If things hadn’t improved in Budhpura the point would have come when Western societies would have had to say; enough is enough and simply put an end to importing products from places like Budhpura. Despite the fact that turning our back on the problem can make things worse, there is little morale justification in continuing to prop these types of places up. This was the overriding message delivered by Bram Callewier of Belgian stone importers Beltrami and Stoneasy to the cobble traders union. If the cobble traders union didn’t make changes to their industry, then change may well be forced on them in the form of western consumers turning their backs and buying stone products from elsewhere. The whole show could be shut down.
So where are we now 2 years on?
2 years on and we’re sitting in the Manjari (the NGO on the ground, driving their project in Budhpura) community centre with the CLFZ project team and the head of the cobble traders union (who is also the local equivalent of the mayor), feeling inspired and even slightly emotional as we hear how the cobble traders union are delivering on their own commitment to ban any form of child labour in their yards.

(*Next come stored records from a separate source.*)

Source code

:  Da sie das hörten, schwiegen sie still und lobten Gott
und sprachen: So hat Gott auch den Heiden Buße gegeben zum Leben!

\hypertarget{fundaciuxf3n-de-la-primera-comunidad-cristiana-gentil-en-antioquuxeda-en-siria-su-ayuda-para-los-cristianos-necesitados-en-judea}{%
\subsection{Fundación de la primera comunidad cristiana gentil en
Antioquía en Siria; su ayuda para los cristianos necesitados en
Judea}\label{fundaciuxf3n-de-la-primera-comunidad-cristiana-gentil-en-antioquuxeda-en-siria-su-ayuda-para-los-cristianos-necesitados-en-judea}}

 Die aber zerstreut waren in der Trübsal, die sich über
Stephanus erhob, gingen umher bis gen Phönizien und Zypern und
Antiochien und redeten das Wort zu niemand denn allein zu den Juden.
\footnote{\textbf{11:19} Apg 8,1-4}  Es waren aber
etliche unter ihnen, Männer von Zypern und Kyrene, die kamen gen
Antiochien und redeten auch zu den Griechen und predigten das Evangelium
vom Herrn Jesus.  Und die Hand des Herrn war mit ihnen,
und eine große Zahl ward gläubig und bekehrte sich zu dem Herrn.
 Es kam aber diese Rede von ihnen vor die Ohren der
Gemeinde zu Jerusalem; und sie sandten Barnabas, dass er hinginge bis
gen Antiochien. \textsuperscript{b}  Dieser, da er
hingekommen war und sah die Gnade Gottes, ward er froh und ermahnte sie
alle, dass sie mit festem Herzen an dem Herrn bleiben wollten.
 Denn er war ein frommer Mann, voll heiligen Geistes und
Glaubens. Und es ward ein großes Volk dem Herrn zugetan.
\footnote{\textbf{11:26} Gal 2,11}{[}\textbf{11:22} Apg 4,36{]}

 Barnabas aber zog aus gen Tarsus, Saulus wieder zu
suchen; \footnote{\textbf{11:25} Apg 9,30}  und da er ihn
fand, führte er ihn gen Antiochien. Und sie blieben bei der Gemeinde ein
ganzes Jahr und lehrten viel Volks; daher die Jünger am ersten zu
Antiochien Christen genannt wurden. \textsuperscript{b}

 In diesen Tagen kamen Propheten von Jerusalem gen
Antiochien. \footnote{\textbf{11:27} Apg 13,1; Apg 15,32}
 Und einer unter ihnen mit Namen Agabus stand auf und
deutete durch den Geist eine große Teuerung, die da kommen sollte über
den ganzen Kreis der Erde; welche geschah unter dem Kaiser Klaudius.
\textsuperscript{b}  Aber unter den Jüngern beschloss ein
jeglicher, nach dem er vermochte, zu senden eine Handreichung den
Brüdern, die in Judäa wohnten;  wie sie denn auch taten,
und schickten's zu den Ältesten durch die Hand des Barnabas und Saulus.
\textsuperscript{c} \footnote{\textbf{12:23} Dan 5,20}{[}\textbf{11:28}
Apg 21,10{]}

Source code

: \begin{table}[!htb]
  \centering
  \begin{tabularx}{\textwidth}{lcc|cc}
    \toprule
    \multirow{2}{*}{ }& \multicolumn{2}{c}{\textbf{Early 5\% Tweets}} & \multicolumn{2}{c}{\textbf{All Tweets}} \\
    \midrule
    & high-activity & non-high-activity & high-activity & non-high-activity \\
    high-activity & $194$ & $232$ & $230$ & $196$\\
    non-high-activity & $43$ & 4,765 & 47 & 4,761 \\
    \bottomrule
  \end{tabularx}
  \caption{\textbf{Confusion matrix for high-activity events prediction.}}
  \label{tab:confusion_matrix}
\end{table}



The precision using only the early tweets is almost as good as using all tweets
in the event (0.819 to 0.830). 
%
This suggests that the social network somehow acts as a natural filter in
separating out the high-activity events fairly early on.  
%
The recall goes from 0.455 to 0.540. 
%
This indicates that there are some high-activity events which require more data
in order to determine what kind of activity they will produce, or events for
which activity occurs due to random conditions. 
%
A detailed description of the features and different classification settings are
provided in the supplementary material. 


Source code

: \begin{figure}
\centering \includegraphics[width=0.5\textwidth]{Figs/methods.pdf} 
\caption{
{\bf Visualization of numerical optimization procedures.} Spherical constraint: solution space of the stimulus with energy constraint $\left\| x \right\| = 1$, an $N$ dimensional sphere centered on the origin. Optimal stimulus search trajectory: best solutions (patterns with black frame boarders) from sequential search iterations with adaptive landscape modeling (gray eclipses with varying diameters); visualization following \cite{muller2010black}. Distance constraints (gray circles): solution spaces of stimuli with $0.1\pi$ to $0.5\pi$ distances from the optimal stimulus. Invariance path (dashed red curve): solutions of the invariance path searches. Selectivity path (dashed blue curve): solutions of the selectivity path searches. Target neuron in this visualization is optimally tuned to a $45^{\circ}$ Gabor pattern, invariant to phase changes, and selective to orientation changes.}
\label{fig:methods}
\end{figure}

Every cobble yard in Budhpura now proudly displays a large entrance sign, in both Hindi & English, stating that this yard is a child labour free zone. A symbolic statement maybe but a statement all the less. Far more than this though, it sends out a message to everyone that children should not be working in this yard and where a rule exists, so does a mechanism of ensuring the rules are followed. Local people are encouraged to report any signs of child labour in the CLFZ cobble yards and a fining system is in place for any yard that is found to employ children. A local compliance officer has also been employed to visit the cobble yards. This permanent presence is both a deterrent and a reminder of the commitment made by the cobble traders union.
There are drawbacks though and nobody is suggesting that the job is done. One drawback is that children are still engaged in homework. While no one is suggesting that work, albeit carried out at home, is acceptable, it’s a lot more palatable than children spending the entire day in a full scale yard environment.
It’s also worth clarifying there is a big difference between a child slogging all day in a fully working cobble yard (child labour) and a child spending a few hours at home in the evening working to supplement the family income (child work). Like everything in life, there is a balance to strike and we have to find ways of making this work for everybody as we wean a society off child labour.
The fact is that every man, woman and child over the age of 5 in Budhpura can turn their hands to making cobbles. It’s not a nice fact but it’s something we need to accept and understand because it’s only through understanding that we can truly gain the wisdom required to support change.
The last thing the project wants to do is push child labour into areas where it’s less visible. The compliance officer employed to monitor child labour in the cobble yards is also closely monitoring the cobbles getting produced at home to make sure child labour is not taking place in the home. To reiterate the point, there is a big difference between a child making some cobbles at home in the evening to supplement the family income and a child who spends all day in the home environment making cobbles. The former is an acceptable level of child work, while the latter is just another form of child labour and clearly unacceptable. The compliance office has a keen eye to the difference between child labour and child work and will report any issues of child labour in the home to the cobble traders union. To prevent child labour taking place in the home environment, the cobble traders union have made a commitment to not purchase any cobbles made at home using child labour.
The self-policing is evident and all points to the community taking care of what is a community problem. This is what the project has always been about. Empowering people to stand up and take ownership of their own community. We’ve seen criticism from some quarters that the project is nothing more than a charity project. This couldn’t be further from the truth. Strong institutions are springing up in Budhpura, like the cobble traders union, and it’s these institutions that will continue to fight the battle against child labour long after we have gone.